Wednesday, July 01, 2009

Blue Parakeet: Chapter 4

In chapter 4 of Scot McKnight's fine Blue Parakeet, it's all about story and the retelling of the story with fresh nuance at each and every turn. He calls these retellings "wiki-stories" in the manner that the Wikipedia is put together article by article - hey, in some cases word by word, by the bearers of remarkably different viewpoints united in a common cause; it's a distributed model for a post-Babel world. What else could serve such a disparate, dispersed people?

Scot uses Mt 4:1-11 (TM) to illustrate the idea of wiki-story. It's the story of Jesus' temptation in the wilderness, and Scot explains that this could serve as a "perfected" retelling of either Adam & Eve's temptation, or the wilderness travails of the children of Israel. Either one works; indeed, maybe that's the point - Jesus steps in to whatever story and, in walking through it again, redeems it and reconciles it to Himself. And just this small taste, this one example, starts to open up an entire universe of possibilities for us: maybe this is how the ministry of reconciliation actually works!

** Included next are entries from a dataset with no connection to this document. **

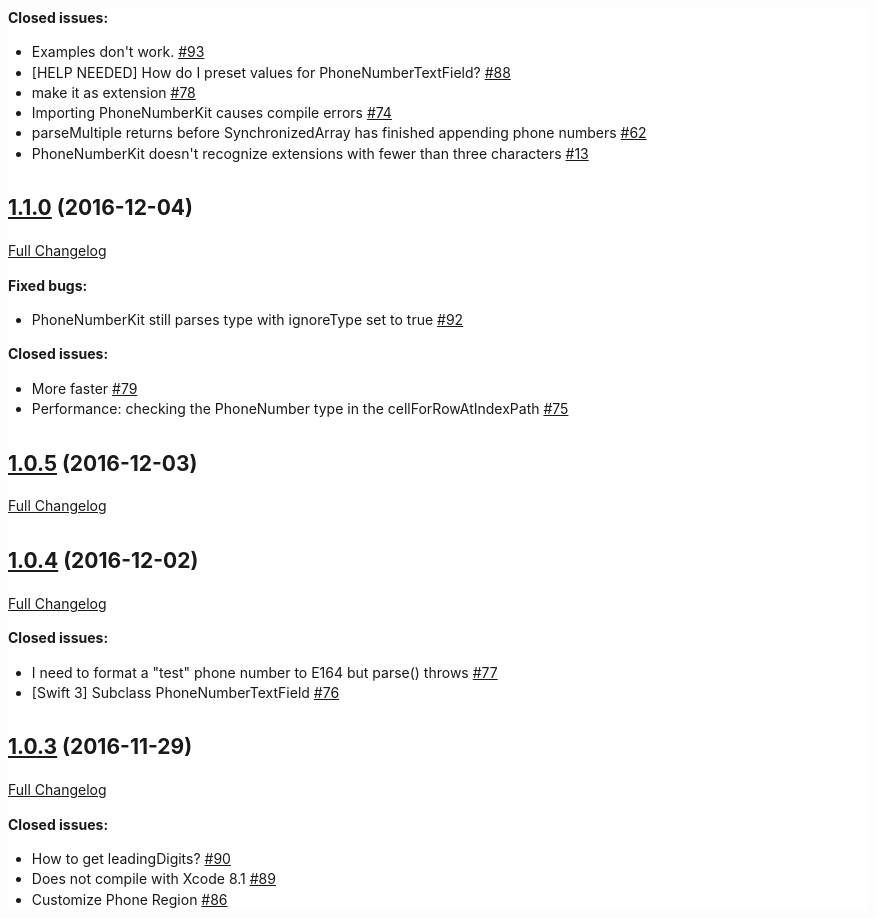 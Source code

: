 **Closed issues:**

- Examples don't work. [\#93](https://github.com/marmelroy/PhoneNumberKit/issues/93)
- \[HELP NEEDED\] How do I preset values for PhoneNumberTextField? [\#88](https://github.com/marmelroy/PhoneNumberKit/issues/88)
- make it as extension [\#78](https://github.com/marmelroy/PhoneNumberKit/issues/78)
- Importing PhoneNumberKit causes compile errors [\#74](https://github.com/marmelroy/PhoneNumberKit/issues/74)
- parseMultiple returns before SynchronizedArray has finished appending phone numbers [\#62](https://github.com/marmelroy/PhoneNumberKit/issues/62)
- PhoneNumberKit doesn't recognize extensions with fewer than three characters [\#13](https://github.com/marmelroy/PhoneNumberKit/issues/13)

## [1.1.0](https://github.com/marmelroy/PhoneNumberKit/tree/1.1.0) (2016-12-04)
[Full Changelog](https://github.com/marmelroy/PhoneNumberKit/compare/1.0.5...1.1.0)

**Fixed bugs:**

- PhoneNumberKit still parses type with ignoreType set to true [\#92](https://github.com/marmelroy/PhoneNumberKit/issues/92)

**Closed issues:**

- More faster [\#79](https://github.com/marmelroy/PhoneNumberKit/issues/79)
- Performance: checking the PhoneNumber type in the cellForRowAtIndexPath [\#75](https://github.com/marmelroy/PhoneNumberKit/issues/75)

## [1.0.5](https://github.com/marmelroy/PhoneNumberKit/tree/1.0.5) (2016-12-03)
[Full Changelog](https://github.com/marmelroy/PhoneNumberKit/compare/1.0.4...1.0.5)

## [1.0.4](https://github.com/marmelroy/PhoneNumberKit/tree/1.0.4) (2016-12-02)
[Full Changelog](https://github.com/marmelroy/PhoneNumberKit/compare/1.0.3...1.0.4)

**Closed issues:**

- I need to format a "test" phone number to E164 but parse\(\) throws [\#77](https://github.com/marmelroy/PhoneNumberKit/issues/77)
- \[Swift 3\] Subclass PhoneNumberTextField [\#76](https://github.com/marmelroy/PhoneNumberKit/issues/76)

## [1.0.3](https://github.com/marmelroy/PhoneNumberKit/tree/1.0.3) (2016-11-29)
[Full Changelog](https://github.com/marmelroy/PhoneNumberKit/compare/1.0.2...1.0.3)

**Closed issues:**

- How to get leadingDigits? [\#90](https://github.com/marmelroy/PhoneNumberKit/issues/90)
- Does not compile with Xcode 8.1 [\#89](https://github.com/marmelroy/PhoneNumberKit/issues/89)
- Customize Phone Region [\#86](https://github.com/marmelroy/PhoneNumberKit/issues/86)
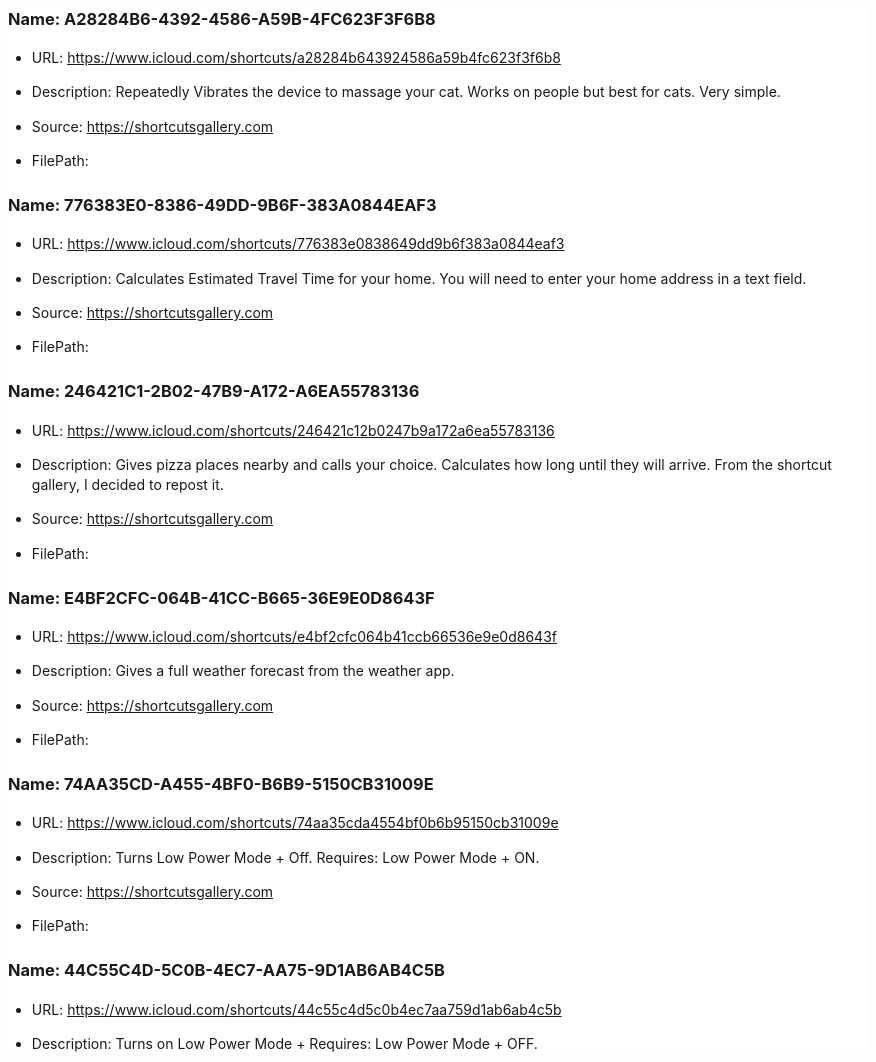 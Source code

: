 ### Name: A28284B6-4392-4586-A59B-4FC623F3F6B8

- URL: https://www.icloud.com/shortcuts/a28284b643924586a59b4fc623f3f6b8

- Description: Repeatedly Vibrates the device to massage your cat. Works on people but best for cats.
Very simple.

- Source: https://shortcutsgallery.com

- FilePath: 

### Name: 776383E0-8386-49DD-9B6F-383A0844EAF3

- URL: https://www.icloud.com/shortcuts/776383e0838649dd9b6f383a0844eaf3

- Description: Calculates Estimated Travel Time for your home. You will need to enter your home address in a text field.

- Source: https://shortcutsgallery.com

- FilePath: 

### Name: 246421C1-2B02-47B9-A172-A6EA55783136

- URL: https://www.icloud.com/shortcuts/246421c12b0247b9a172a6ea55783136

- Description: Gives pizza places nearby and calls your choice. Calculates how long until they will arrive. From the shortcut gallery, I decided to repost it.

- Source: https://shortcutsgallery.com

- FilePath: 

### Name: E4BF2CFC-064B-41CC-B665-36E9E0D8643F

- URL: https://www.icloud.com/shortcuts/e4bf2cfc064b41ccb66536e9e0d8643f

- Description: Gives a full weather forecast from the weather app.

- Source: https://shortcutsgallery.com

- FilePath: 

### Name: 74AA35CD-A455-4BF0-B6B9-5150CB31009E

- URL: https://www.icloud.com/shortcuts/74aa35cda4554bf0b6b95150cb31009e

- Description: Turns Low Power Mode + Off. Requires: Low Power Mode + ON.

- Source: https://shortcutsgallery.com

- FilePath: 

### Name: 44C55C4D-5C0B-4EC7-AA75-9D1AB6AB4C5B

- URL: https://www.icloud.com/shortcuts/44c55c4d5c0b4ec7aa759d1ab6ab4c5b

- Description: Turns on Low Power Mode + Requires: Low Power Mode + OFF.
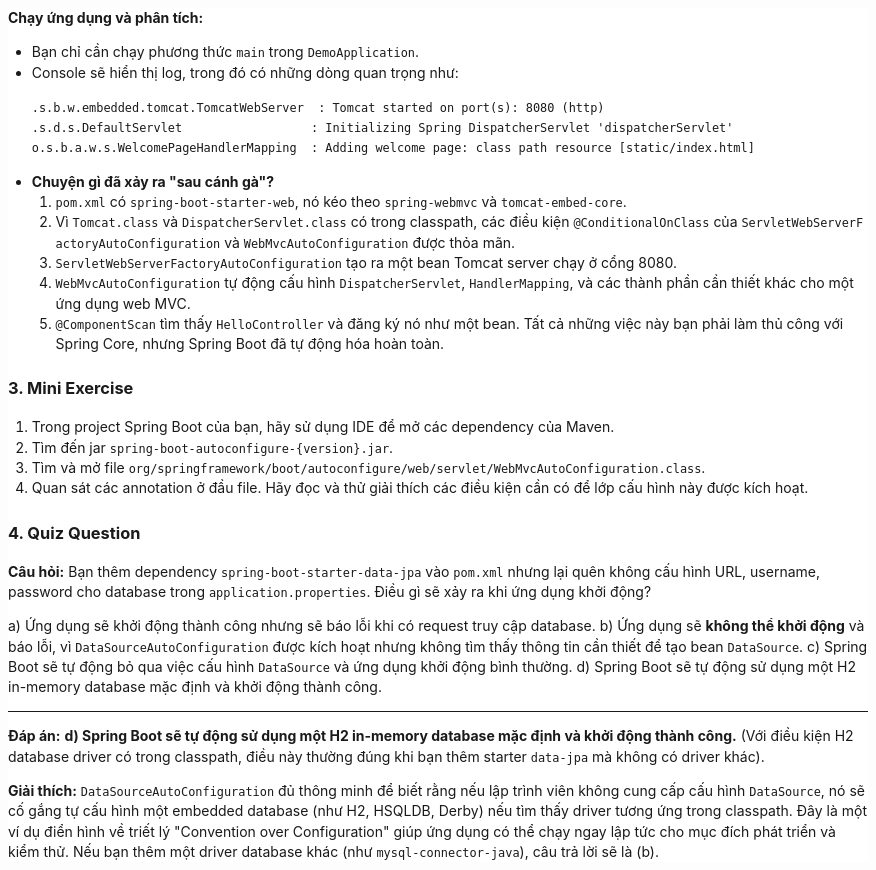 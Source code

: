 **Chạy ứng dụng và phân tích:**

*   Bạn chỉ cần chạy phương thức `main` trong `DemoApplication`.
*   Console sẽ hiển thị log, trong đó có những dòng quan trọng như:
    ```
    .s.b.w.embedded.tomcat.TomcatWebServer  : Tomcat started on port(s): 8080 (http)
    .s.d.s.DefaultServlet                  : Initializing Spring DispatcherServlet 'dispatcherServlet'
    o.s.b.a.w.s.WelcomePageHandlerMapping  : Adding welcome page: class path resource [static/index.html]
    ```
*   **Chuyện gì đã xảy ra "sau cánh gà"?**
    1.  `pom.xml` có `spring-boot-starter-web`, nó kéo theo `spring-webmvc` và `tomcat-embed-core`.
    2.  Vì `Tomcat.class` và `DispatcherServlet.class` có trong classpath, các điều kiện `@ConditionalOnClass` của `ServletWebServerFactoryAutoConfiguration` và `WebMvcAutoConfiguration` được thỏa mãn.
    3.  `ServletWebServerFactoryAutoConfiguration` tạo ra một bean Tomcat server chạy ở cổng 8080.
    4.  `WebMvcAutoConfiguration` tự động cấu hình `DispatcherServlet`, `HandlerMapping`, và các thành phần cần thiết khác cho một ứng dụng web MVC.
    5.  `@ComponentScan` tìm thấy `HelloController` và đăng ký nó như một bean.
        Tất cả những việc này bạn phải làm thủ công với Spring Core, nhưng Spring Boot đã tự động hóa hoàn toàn.

### 3. Mini Exercise

1.  Trong project Spring Boot của bạn, hãy sử dụng IDE để mở các dependency của Maven.
2.  Tìm đến jar `spring-boot-autoconfigure-{version}.jar`.
3.  Tìm và mở file `org/springframework/boot/autoconfigure/web/servlet/WebMvcAutoConfiguration.class`.
4.  Quan sát các annotation ở đầu file. Hãy đọc và thử giải thích các điều kiện cần có để lớp cấu hình này được kích hoạt.

### 4. Quiz Question

**Câu hỏi:** Bạn thêm dependency `spring-boot-starter-data-jpa` vào `pom.xml` nhưng lại quên không cấu hình URL, username, password cho database trong `application.properties`. Điều gì sẽ xảy ra khi ứng dụng khởi động?

a) Ứng dụng sẽ khởi động thành công nhưng sẽ báo lỗi khi có request truy cập database.
b) Ứng dụng sẽ **không thể khởi động** và báo lỗi, vì `DataSourceAutoConfiguration` được kích hoạt nhưng không tìm thấy thông tin cần thiết để tạo bean `DataSource`.
c) Spring Boot sẽ tự động bỏ qua việc cấu hình `DataSource` và ứng dụng khởi động bình thường.
d) Spring Boot sẽ tự động sử dụng một H2 in-memory database mặc định và khởi động thành công.

---
**Đáp án:** **d) Spring Boot sẽ tự động sử dụng một H2 in-memory database mặc định và khởi động thành công.** (Với điều kiện H2 database driver có trong classpath, điều này thường đúng khi bạn thêm starter `data-jpa` mà không có driver khác).

**Giải thích:** `DataSourceAutoConfiguration` đủ thông minh để biết rằng nếu lập trình viên không cung cấp cấu hình `DataSource`, nó sẽ cố gắng tự cấu hình một embedded database (như H2, HSQLDB, Derby) nếu tìm thấy driver tương ứng trong classpath. Đây là một ví dụ điển hình về triết lý "Convention over Configuration" giúp ứng dụng có thể chạy ngay lập tức cho mục đích phát triển và kiểm thử. Nếu bạn thêm một driver database khác (như `mysql-connector-java`), câu trả lời sẽ là (b).
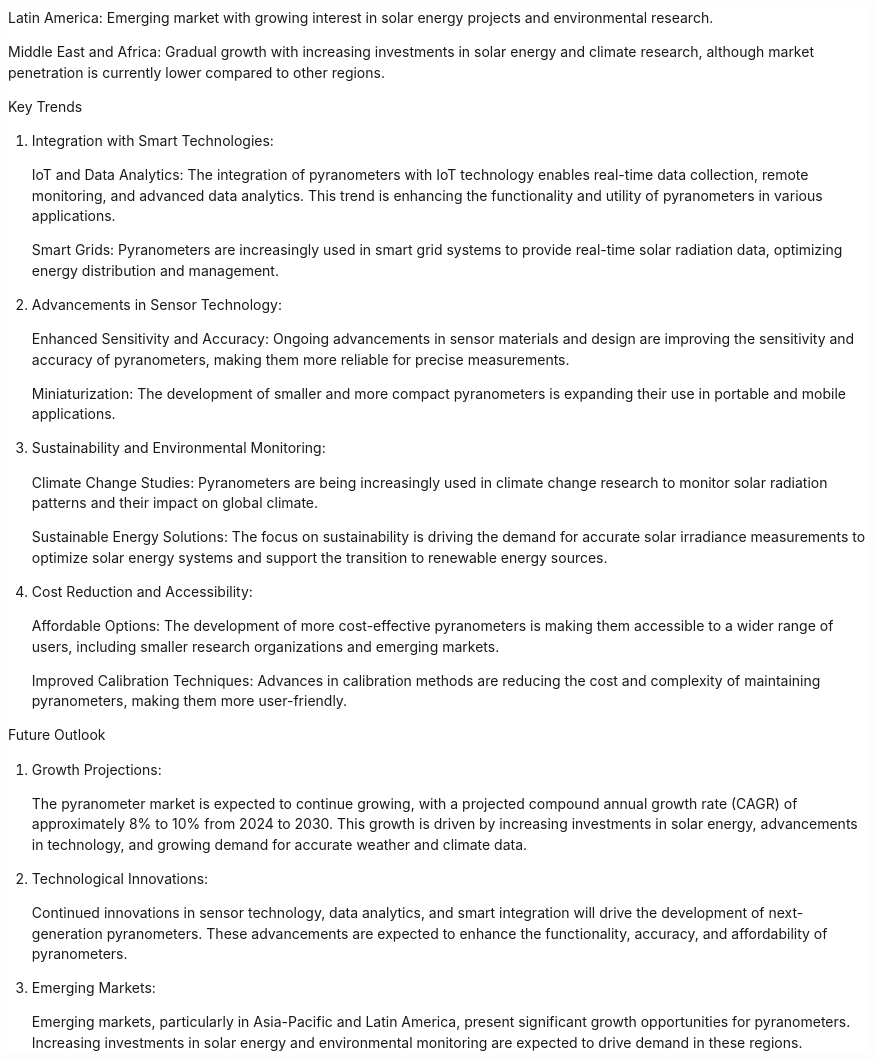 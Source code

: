    Latin America: Emerging market with growing interest in solar energy projects and environmental research.

   Middle East and Africa: Gradual growth with increasing investments in solar energy and climate research, although market penetration is currently lower compared to other regions.

Key Trends

1. Integration with Smart Technologies:

   IoT and Data Analytics: The integration of pyranometers with IoT technology enables real-time data collection, remote monitoring, and advanced data analytics. This trend is enhancing the functionality and utility of pyranometers in various applications.
   
   Smart Grids: Pyranometers are increasingly used in smart grid systems to provide real-time solar radiation data, optimizing energy distribution and management.

2. Advancements in Sensor Technology:

   Enhanced Sensitivity and Accuracy: Ongoing advancements in sensor materials and design are improving the sensitivity and accuracy of pyranometers, making them more reliable for precise measurements.
   
   Miniaturization: The development of smaller and more compact pyranometers is expanding their use in portable and mobile applications.

3. Sustainability and Environmental Monitoring:

   Climate Change Studies: Pyranometers are being increasingly used in climate change research to monitor solar radiation patterns and their impact on global climate.
   
   Sustainable Energy Solutions: The focus on sustainability is driving the demand for accurate solar irradiance measurements to optimize solar energy systems and support the transition to renewable energy sources.

4. Cost Reduction and Accessibility:

   Affordable Options: The development of more cost-effective pyranometers is making them accessible to a wider range of users, including smaller research organizations and emerging markets.
   
   Improved Calibration Techniques: Advances in calibration methods are reducing the cost and complexity of maintaining pyranometers, making them more user-friendly.

Future Outlook

1. Growth Projections:

   The pyranometer market is expected to continue growing, with a projected compound annual growth rate (CAGR) of approximately 8% to 10% from 2024 to 2030. This growth is driven by increasing investments in solar energy, advancements in technology, and growing demand for accurate weather and climate data.

2. Technological Innovations:

   Continued innovations in sensor technology, data analytics, and smart integration will drive the development of next-generation pyranometers. These advancements are expected to enhance the functionality, accuracy, and affordability of pyranometers.

3. Emerging Markets:

   Emerging markets, particularly in Asia-Pacific and Latin America, present significant growth opportunities for pyranometers. Increasing investments in solar energy and environmental monitoring are expected to drive demand in these regions.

And then we're able to make the traditional application of rebuking Satan and his temptations with scripture just like Jesus, only now, through this reading of the story as a wiki-story, we're suddenly much more solidly grounded, more thoroughly prepared for the vagaries of life.

The Bible is flexible. It's vast. It's wide, covering a bazillion different things, and it's deep, restating some themes over and over with subtle variations, fitting itself through these countless iterations closer and closer to where we actually are, wherever we've actually washed up, painfully in need of rescue.